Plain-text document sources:
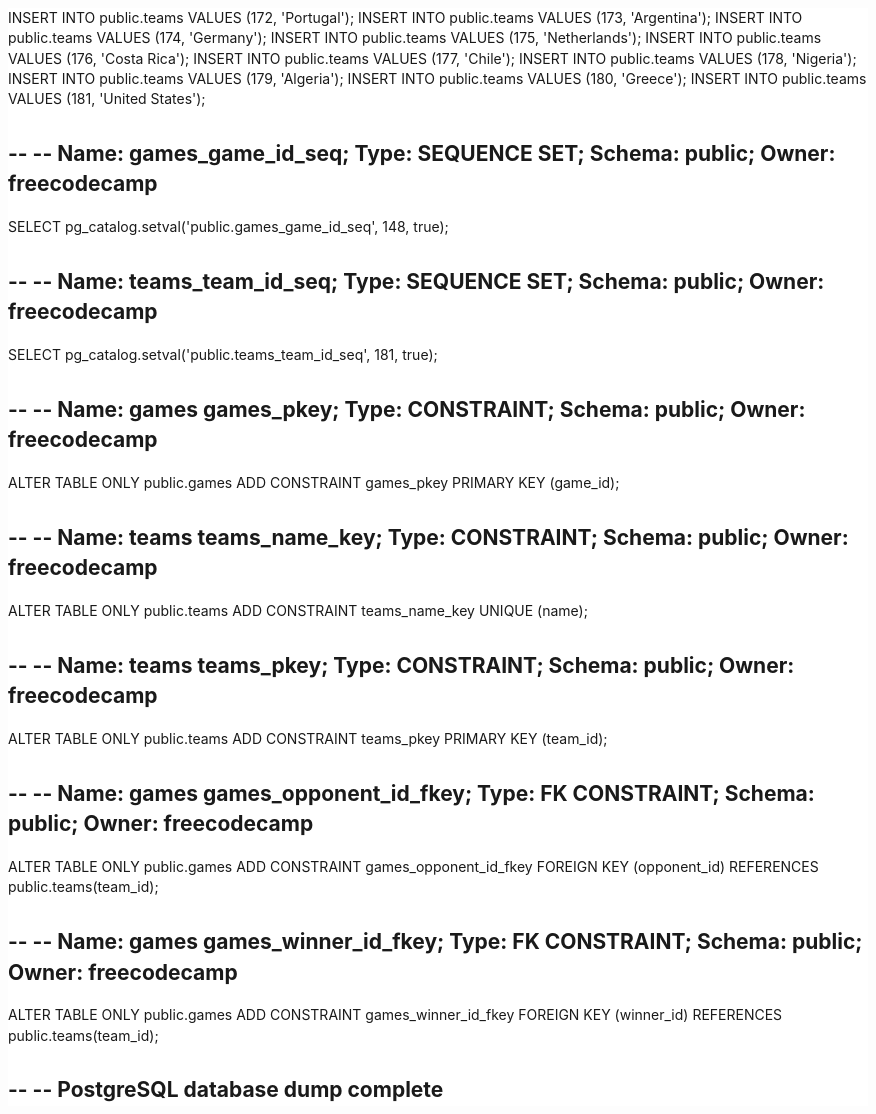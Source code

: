 INSERT INTO public.teams VALUES (172, 'Portugal');
INSERT INTO public.teams VALUES (173, 'Argentina');
INSERT INTO public.teams VALUES (174, 'Germany');
INSERT INTO public.teams VALUES (175, 'Netherlands');
INSERT INTO public.teams VALUES (176, 'Costa Rica');
INSERT INTO public.teams VALUES (177, 'Chile');
INSERT INTO public.teams VALUES (178, 'Nigeria');
INSERT INTO public.teams VALUES (179, 'Algeria');
INSERT INTO public.teams VALUES (180, 'Greece');
INSERT INTO public.teams VALUES (181, 'United States');


--
-- Name: games_game_id_seq; Type: SEQUENCE SET; Schema: public; Owner: freecodecamp
--

SELECT pg_catalog.setval('public.games_game_id_seq', 148, true);


--
-- Name: teams_team_id_seq; Type: SEQUENCE SET; Schema: public; Owner: freecodecamp
--

SELECT pg_catalog.setval('public.teams_team_id_seq', 181, true);


--
-- Name: games games_pkey; Type: CONSTRAINT; Schema: public; Owner: freecodecamp
--

ALTER TABLE ONLY public.games
    ADD CONSTRAINT games_pkey PRIMARY KEY (game_id);


--
-- Name: teams teams_name_key; Type: CONSTRAINT; Schema: public; Owner: freecodecamp
--

ALTER TABLE ONLY public.teams
    ADD CONSTRAINT teams_name_key UNIQUE (name);


--
-- Name: teams teams_pkey; Type: CONSTRAINT; Schema: public; Owner: freecodecamp
--

ALTER TABLE ONLY public.teams
    ADD CONSTRAINT teams_pkey PRIMARY KEY (team_id);


--
-- Name: games games_opponent_id_fkey; Type: FK CONSTRAINT; Schema: public; Owner: freecodecamp
--

ALTER TABLE ONLY public.games
    ADD CONSTRAINT games_opponent_id_fkey FOREIGN KEY (opponent_id) REFERENCES public.teams(team_id);


--
-- Name: games games_winner_id_fkey; Type: FK CONSTRAINT; Schema: public; Owner: freecodecamp
--

ALTER TABLE ONLY public.games
    ADD CONSTRAINT games_winner_id_fkey FOREIGN KEY (winner_id) REFERENCES public.teams(team_id);


--
-- PostgreSQL database dump complete
--

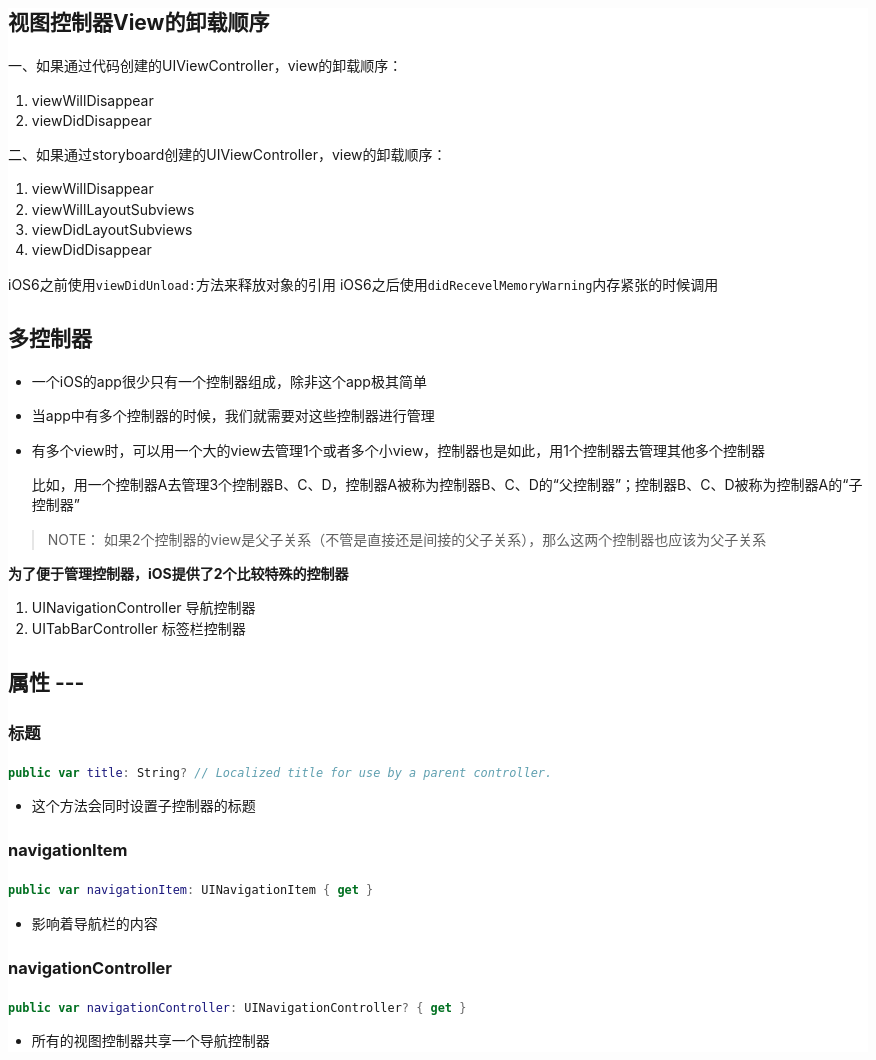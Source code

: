 ## 视图控制器View的卸载顺序
一、如果通过代码创建的UIViewController，view的卸载顺序：

1. viewWillDisappear
2. viewDidDisappear

二、如果通过storyboard创建的UIViewController，view的卸载顺序：

1. viewWillDisappear
2. viewWillLayoutSubviews
3. viewDidLayoutSubviews
4. viewDidDisappear

iOS6之前使用`viewDidUnload:`方法来释放对象的引用
iOS6之后使用`didRecevelMemoryWarning`内存紧张的时候调用

## 多控制器
- 一个iOS的app很少只有一个控制器组成，除非这个app极其简单
- 当app中有多个控制器的时候，我们就需要对这些控制器进行管理
- 有多个view时，可以用一个大的view去管理1个或者多个小view，控制器也是如此，用1个控制器去管理其他多个控制器
                    	
  比如，用一个控制器A去管理3个控制器B、C、D，控制器A被称为控制器B、C、D的“父控制器”；控制器B、C、D被称为控制器A的“子控制器”

> NOTE：
> 如果2个控制器的view是父子关系（不管是直接还是间接的父子关系），那么这两个控制器也应该为父子关系

**为了便于管理控制器，iOS提供了2个比较特殊的控制器**
1. UINavigationController 导航控制器
2. UITabBarController 标签栏控制器

## 属性 ---
### 标题

```swift
public var title: String? // Localized title for use by a parent controller.
```

- 这个方法会同时设置子控制器的标题

### navigationItem

```swift
public var navigationItem: UINavigationItem { get }
```

- 影响着导航栏的内容

### navigationController

```swift
public var navigationController: UINavigationController? { get }
```

- 所有的视图控制器共享一个导航控制器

EXERCISE DETAILS:
Could you set down exactly the lines above, from the one containing "二、如果通过storyboa" through the last, including both and nothing else?

ANSWER FOR THIS EXERCISE:
二、如果通过storyboard创建的UIViewController，view的卸载顺序：

1. viewWillDisappear
2. viewWillLayoutSubviews
3. viewDidLayoutSubviews
4. viewDidDisappear

iOS6之前使用`viewDidUnload:`方法来释放对象的引用
iOS6之后使用`didRecevelMemoryWarning`内存紧张的时候调用

## 多控制器
- 一个iOS的app很少只有一个控制器组成，除非这个app极其简单
- 当app中有多个控制器的时候，我们就需要对这些控制器进行管理
- 有多个view时，可以用一个大的view去管理1个或者多个小view，控制器也是如此，用1个控制器去管理其他多个控制器
                    	
  比如，用一个控制器A去管理3个控制器B、C、D，控制器A被称为控制器B、C、D的“父控制器”；控制器B、C、D被称为控制器A的“子控制器”

> NOTE：
> 如果2个控制器的view是父子关系（不管是直接还是间接的父子关系），那么这两个控制器也应该为父子关系

**为了便于管理控制器，iOS提供了2个比较特殊的控制器**
1. UINavigationController 导航控制器
2. UITabBarController 标签栏控制器

## 属性 ---
### 标题

```swift
public var title: String? // Localized title for use by a parent controller.
```

- 这个方法会同时设置子控制器的标题

### navigationItem

```swift
public var navigationItem: UINavigationItem { get }
```

- 影响着导航栏的内容

### navigationController

```swift
public var navigationController: UINavigationController? { get }
```

- 所有的视图控制器共享一个导航控制器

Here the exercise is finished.